== WHAT TO DO ==
Only lines with the string "smile" should be returned from the data below.

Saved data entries
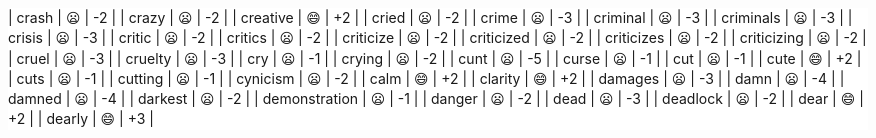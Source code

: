 |        crash       | :frowning: |    -2   |
|        crazy       | :frowning: |    -2   |
|      creative      |   :smile:  |    +2   |
|        cried       | :frowning: |    -2   |
|        crime       | :frowning: |    -3   |
|      criminal      | :frowning: |    -3   |
|      criminals     | :frowning: |    -3   |
|       crisis       | :frowning: |    -3   |
|       critic       | :frowning: |    -2   |
|       critics      | :frowning: |    -2   |
|      criticize     | :frowning: |    -2   |
|     criticized     | :frowning: |    -2   |
|     criticizes     | :frowning: |    -2   |
|     criticizing    | :frowning: |    -2   |
|        cruel       | :frowning: |    -3   |
|       cruelty      | :frowning: |    -3   |
|         cry        | :frowning: |    -1   |
|       crying       | :frowning: |    -2   |
|        cunt        | :frowning: |    -5   |
|        curse       | :frowning: |    -1   |
|         cut        | :frowning: |    -1   |
|        cute        |   :smile:  |    +2   |
|        cuts        | :frowning: |    -1   |
|       cutting      | :frowning: |    -1   |
|      cynicism      | :frowning: |    -2   |
|        calm        |   :smile:  |    +2   |
|       clarity      |   :smile:  |    +2   |
|       damages      | :frowning: |    -3   |
|        damn        | :frowning: |    -4   |
|       damned       | :frowning: |    -4   |
|       darkest      | :frowning: |    -2   |
|    demonstration   | :frowning: |    -1   |
|       danger       | :frowning: |    -2   |
|        dead        | :frowning: |    -3   |
|      deadlock      | :frowning: |    -2   |
|        dear        |   :smile:  |    +2   |
|       dearly       |   :smile:  |    +3   |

== YOUR RESPONSE ==
|      creative      |   :smile:  |    +2   |
|        cute        |   :smile:  |    +2   |
|        calm        |   :smile:  |    +2   |
|       clarity      |   :smile:  |    +2   |
|        dear        |   :smile:  |    +2   |
|       dearly       |   :smile:  |    +3   |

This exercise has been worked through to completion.